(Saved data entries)
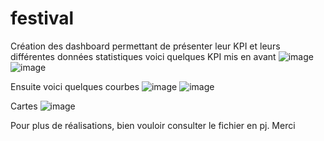 # festival
Création des dashboard permettant de présenter leur KPI et leurs différentes données statistiques
voici quelques KPI mis en avant
![image](https://github.com/arseneBrel/festival/assets/127695909/f8430763-c17a-4f0f-b9f6-8ef639bc1f85)
![image](https://github.com/arseneBrel/festival/assets/127695909/bb7cb701-256d-4059-9e60-f239fcf3248e)


Ensuite voici quelques courbes
![image](https://github.com/arseneBrel/festival/assets/127695909/9be34648-4da3-4c85-bd00-74873b2c2b39)
![image](https://github.com/arseneBrel/festival/assets/127695909/8dc2cc62-dda6-490a-aca2-ff735e3ab44a)

Cartes
![image](https://github.com/arseneBrel/festival/assets/127695909/1732762a-59ba-45b2-8233-f60807d37976)




Pour plus de réalisations, bien vouloir consulter le fichier en pj. Merci
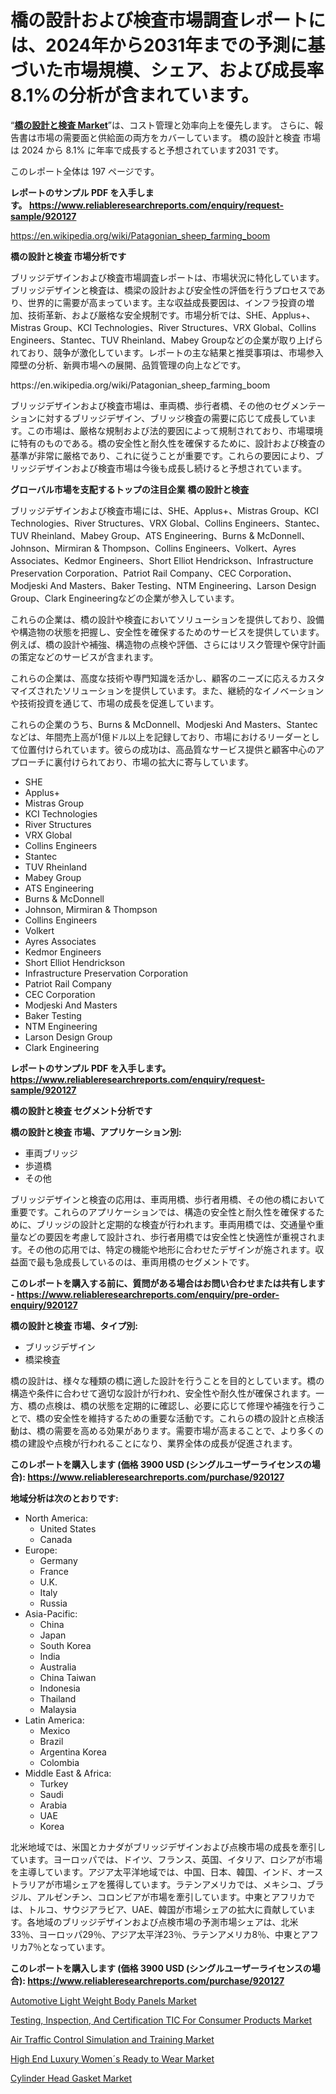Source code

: <p><h1>橋の設計および検査市場調査レポートには、2024年から2031年までの予測に基づいた市場規模、シェア、および成長率8.1%の分析が含まれています。</h1></p><p>&ldquo;<strong><a href="https://www.reliableresearchreports.com/bridge-design-and-inspection-r920127">橋の設計と検査 Market</a></strong>&rdquo;は、コスト管理と効率向上を優先します。 さらに、報告書は市場の需要面と供給面の両方をカバーしています。 橋の設計と検査 市場は 2024 から 8.1% に年率で成長すると予想されています2031 です。</p>
<p>このレポート全体は 197 ページです。</p>
<p><strong>レポートのサンプル PDF を入手します。&nbsp;<a href="https://www.reliableresearchreports.com/enquiry/request-sample/920127">https://www.reliableresearchreports.com/enquiry/request-sample/920127</a></strong></p>
<p><a href="https://en.wikipedia.org/wiki/Patagonian_sheep_farming_boom">https://en.wikipedia.org/wiki/Patagonian_sheep_farming_boom</a></p>
<p><strong>橋の設計と検査 市場分析です</strong></p>
<p><p>ブリッジデザインおよび検査市場調査レポートは、市場状況に特化しています。ブリッジデザインと検査は、橋梁の設計および安全性の評価を行うプロセスであり、世界的に需要が高まっています。主な収益成長要因は、インフラ投資の増加、技術革新、および厳格な安全規制です。市場分析では、SHE、Applus+、Mistras Group、KCI Technologies、River Structures、VRX Global、Collins Engineers、Stantec、TUV Rheinland、Mabey Groupなどの企業が取り上げられており、競争が激化しています。レポートの主な結果と推奨事項は、市場参入障壁の分析、新興市場への展開、品質管理の向上などです。</p></p>
<p>https://en.wikipedia.org/wiki/Patagonian_sheep_farming_boom</p>
<p><p>ブリッジデザインおよび検査市場は、車両橋、歩行者橋、その他のセグメンテーションに対するブリッジデザイン、ブリッジ検査の需要に応じて成長しています。この市場は、厳格な規制および法的要因によって規制されており、市場環境に特有のものである。橋の安全性と耐久性を確保するために、設計および検査の基準が非常に厳格であり、これに従うことが重要です。これらの要因により、ブリッジデザインおよび検査市場は今後も成長し続けると予想されています。</p></p>
<p><strong>グローバル市場を支配するトップの注目企業 橋の設計と検査</strong></p>
<p><p>ブリッジデザインおよび検査市場には、SHE、Applus+、Mistras Group、KCI Technologies、River Structures、VRX Global、Collins Engineers、Stantec、TUV Rheinland、Mabey Group、ATS Engineering、Burns & McDonnell、Johnson、Mirmiran & Thompson、Collins Engineers、Volkert、Ayres Associates、Kedmor Engineers、Short Elliot Hendrickson、Infrastructure Preservation Corporation、Patriot Rail Company、CEC Corporation、Modjeski And Masters、Baker Testing、NTM Engineering、Larson Design Group、Clark Engineeringなどの企業が参入しています。</p><p>これらの企業は、橋の設計や検査においてソリューションを提供しており、設備や構造物の状態を把握し、安全性を確保するためのサービスを提供しています。例えば、橋の設計や補強、構造物の点検や評価、さらにはリスク管理や保守計画の策定などのサービスが含まれます。</p><p>これらの企業は、高度な技術や専門知識を活かし、顧客のニーズに応えるカスタマイズされたソリューションを提供しています。また、継続的なイノベーションや技術投資を通じて、市場の成長を促進しています。</p><p>これらの企業のうち、Burns & McDonnell、Modjeski And Masters、Stantecなどは、年間売上高が1億ドル以上を記録しており、市場におけるリーダーとして位置付けられています。彼らの成功は、高品質なサービス提供と顧客中心のアプローチに裏付けられており、市場の拡大に寄与しています。</p></p>
<p><ul><li>SHE</li><li>Applus+</li><li>Mistras Group</li><li>KCI Technologies</li><li>River Structures</li><li>VRX Global</li><li>Collins Engineers</li><li>Stantec</li><li>TUV Rheinland</li><li>Mabey Group</li><li>ATS Engineering</li><li>Burns & McDonnell</li><li>Johnson, Mirmiran & Thompson</li><li>Collins Engineers</li><li>Volkert</li><li>Ayres Associates</li><li>Kedmor Engineers</li><li>Short Elliot Hendrickson</li><li>Infrastructure Preservation Corporation</li><li>Patriot Rail Company</li><li>CEC Corporation</li><li>Modjeski And Masters</li><li>Baker Testing</li><li>NTM Engineering</li><li>Larson Design Group</li><li>Clark Engineering</li></ul></p>
<p><strong>レポートのサンプル PDF を入手します。 <a href="https://www.reliableresearchreports.com/enquiry/request-sample/920127">https://www.reliableresearchreports.com/enquiry/request-sample/920127</a></strong></p>
<p><strong>橋の設計と検査 セグメント分析です</strong></p>
<p><strong>橋の設計と検査 市場、アプリケーション別:</strong></p>
<p><ul><li>車両ブリッジ</li><li>歩道橋</li><li>その他</li></ul></p>
<p><p>ブリッジデザインと検査の応用は、車両用橋、歩行者用橋、その他の橋において重要です。これらのアプリケーションでは、構造の安全性と耐久性を確保するために、ブリッジの設計と定期的な検査が行われます。車両用橋では、交通量や重量などの要因を考慮して設計され、歩行者用橋では安全性と快適性が重視されます。その他の応用では、特定の機能や地形に合わせたデザインが施されます。収益面で最も急成長しているのは、車両用橋のセグメントです。</p></p>
<p><strong>このレポートを購入する前に、質問がある場合はお問い合わせまたは共有します - <a href="https://www.reliableresearchreports.com/enquiry/pre-order-enquiry/920127">https://www.reliableresearchreports.com/enquiry/pre-order-enquiry/920127</a></strong></p>
<p><strong>橋の設計と検査 市場、タイプ別:</strong></p>
<p><ul><li>ブリッジデザイン</li><li>橋梁検査</li></ul></p>
<p><p>橋の設計は、様々な種類の橋に適した設計を行うことを目的としています。橋の構造や条件に合わせて適切な設計が行われ、安全性や耐久性が確保されます。一方、橋の点検は、橋の状態を定期的に確認し、必要に応じて修理や補強を行うことで、橋の安全性を維持するための重要な活動です。これらの橋の設計と点検活動は、橋の需要を高める効果があります。需要市場が高まることで、より多くの橋の建設や点検が行われることになり、業界全体の成長が促進されます。</p></p>
<p><strong>このレポートを購入します (価格 3900 USD (シングルユーザーライセンスの場合): <a href="https://www.reliableresearchreports.com/purchase/920127">https://www.reliableresearchreports.com/purchase/920127</a></strong></p>
<p><strong>地域分析は次のとおりです:</strong></p>
<p><ul>
    <li>
        North America:
        <ul>
            <li>United States</li>
            <li>Canada</li>
        </ul>
    </li>
    <li>
        Europe:
        <ul>
            <li>Germany</li>
            <li>France</li>
            <li>U.K.</li>
            <li>Italy</li>
            <li>Russia</li>
        </ul>
    </li>
    <li>
        Asia-Pacific:
        <ul>
            <li>China</li>
            <li>Japan</li>
            <li>South Korea</li>
            <li>India</li>
            <li>Australia</li>
            <li>China Taiwan</li>
            <li>Indonesia</li>
            <li>Thailand</li>
            <li>Malaysia</li>
        </ul>
    </li>
    <li>
        Latin America:
        <ul>
            <li>Mexico</li>
            <li>Brazil</li>
            <li>Argentina Korea</li>
            <li>Colombia</li>
        </ul>
    </li>
    <li>
        Middle East & Africa:
        <ul>
            <li>Turkey</li>
            <li>Saudi</li>
            <li>Arabia</li>
            <li>UAE</li>
            <li>Korea</li>
        </ul>
    </li>
    </ul></p>
<p><p>北米地域では、米国とカナダがブリッジデザインおよび点検市場の成長を牽引しています。ヨーロッパでは、ドイツ、フランス、英国、イタリア、ロシアが市場を主導しています。アジア太平洋地域では、中国、日本、韓国、インド、オーストラリアが市場シェアを獲得しています。ラテンアメリカでは、メキシコ、ブラジル、アルゼンチン、コロンビアが市場を牽引しています。中東とアフリカでは、トルコ、サウジアラビア、UAE、韓国が市場シェアの拡大に貢献しています。各地域のブリッジデザインおよび点検市場の予測市場シェアは、北米33％、ヨーロッパ29％、アジア太平洋23％、ラテンアメリカ8％、中東とアフリカ7％となっています。</p></p>
<p><strong>このレポートを購入します (価格 3900 USD (シングルユーザーライセンスの場合): <a href="https://www.reliableresearchreports.com/purchase/920127">https://www.reliableresearchreports.com/purchase/920127</a></strong></p>
<p><p><a href="https://www.linkedin.com/pulse/automotive-light-weight-body-panels-market-size-growing-n4nnc?trackingId=PGbI4nfYRDO1siT5btZsMQ%3D%3D">Automotive Light Weight Body Panels Market</a></p><p><a href="https://issuu.com/reportprime-2/docs/testing-inspection-and-certificatio_865748636a1b8e">Testing, Inspection, And Certification TIC For Consumer Products Market</a></p><p><a href="https://github.com/sardarp081/Market-Research-Report-List-2/blob/main/air-traffic-control-simulation-and-training-market.md">Air Traffic Control Simulation and Training Market</a></p><p><a href="https://issuu.com/reportprime-2/docs/high-end-luxury-womens-ready-to-wea_8ed3f837f87fde">High End Luxury Women´s Ready to Wear Market</a></p><p><a href="https://github.com/gcimaudf65/Market-Research-Report-List-2/blob/main/cylinder-head-gasket-market.md">Cylinder Head Gasket Market</a></p></p>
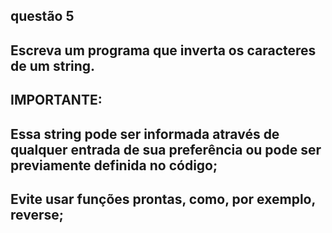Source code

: ## questão 5 ##
## Escreva um programa que inverta os caracteres de um string.

## IMPORTANTE:
## Essa string pode ser informada através de qualquer entrada de sua preferência ou pode ser previamente definida no código;
## Evite usar funções prontas, como, por exemplo, reverse;


<!-- 
A linguagem escolhida para esse problema foi Java22
O programa pede uma string pro usuario e depois salva o tamanho dessa string em uma variavel
Em seguida é executado um loop for que começa com o tamanho dessa string -1 para ignorar o /0
O loop for acessa cada char nessa string e imprime ele sem quebra de linha 
 -->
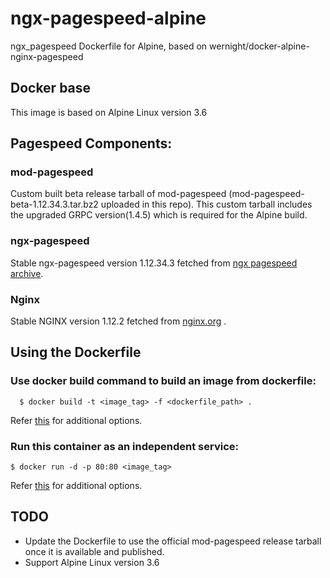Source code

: # ngx-pagespeed-alpine
ngx_pagespeed Dockerfile for Alpine, based on wernight/docker-alpine-nginx-pagespeed

## Docker base
This image is based on Alpine Linux version 3.6

## Pagespeed Components:
### mod-pagespeed
Custom built beta release tarball of mod-pagespeed (mod-pagespeed-beta-1.12.34.3.tar.bz2 uploaded in this repo). This custom tarball includes the upgraded GRPC version(1.4.5) which is required for the Alpine build.
### ngx-pagespeed
Stable ngx-pagespeed version 1.12.34.3 fetched from [ngx pagespeed archive](https://github.com/pagespeed/ngx_pagespeed/archive/v1.12.34.3-stable.tar.gz).
### Nginx
Stable NGINX version 1.12.2 fetched from [nginx.org](http://nginx.org/download/nginx-1.12.2.tar.gz) .

## Using the Dockerfile
### Use docker build command to build an image from dockerfile:
      $ docker build -t <image_tag> -f <dockerfile_path> .
  Refer [this](https://docs.docker.com/engine/reference/commandline/build/) for additional options.

### Run this container as an independent service:
    $ docker run -d -p 80:80 <image_tag>
  Refer [this](https://docs.docker.com/engine/reference/run/) for additional options.

## TODO
- Update the Dockerfile to use the official mod-pagespeed release tarball once it is available and published.
- Support Alpine Linux version 3.6

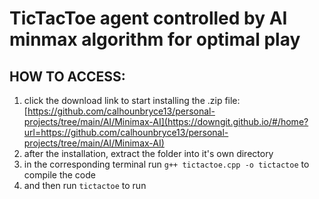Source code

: # TicTacToe agent controlled by AI minmax algorithm for optimal play

## HOW TO ACCESS:

1. click the download link to start installing the .zip file: [https://github.com/calhounbryce13/personal-projects/tree/main/AI/Minimax-AI](https://downgit.github.io/#/home?url=https://github.com/calhounbryce13/personal-projects/tree/main/AI/Minimax-AI)
2. after the installation, extract the folder into it's own directory
3. in the corresponding terminal run `g++ tictactoe.cpp -o tictactoe` to compile the code
4. and then run `tictactoe` to run
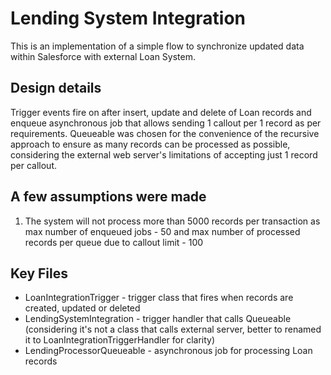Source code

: # Lending System Integration

This is an implementation of a simple flow to synchronize updated data within Salesforce with external Loan System.

## Design details
Trigger events fire on after insert, update and delete of Loan records and enqueue asynchronous job that allows sending 1 callout per 1 record as per requirements.
Queueable was chosen for the convenience of the recursive approach to ensure as many records can be processed as possible, considering the external web server's limitations of accepting just 1 record per callout.

## A few assumptions were made

1. The system will not process more than 5000 records per transaction as max number of enqueued jobs - 50 and max number of processed records per queue due to callout limit - 100

## Key Files
* LoanIntegrationTrigger - trigger class that fires when records are created, updated or deleted
* LendingSystemIntegration - trigger handler that calls Queueable (considering it's not a class that calls external server, better to renamed it to LoanIntegrationTriggerHandler for clarity)
* LendingProcessorQueueable - asynchronous job for processing Loan records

=== WHAT IS NEEDED ===
Please go over the data above and copy each line with "para" in it.

=== TASK OUTPUT ===
A linguagem escolhida para esse problema foi Java22
Em seguida é executado um loop for que começa com o tamanho dessa string -1 para ignorar o /0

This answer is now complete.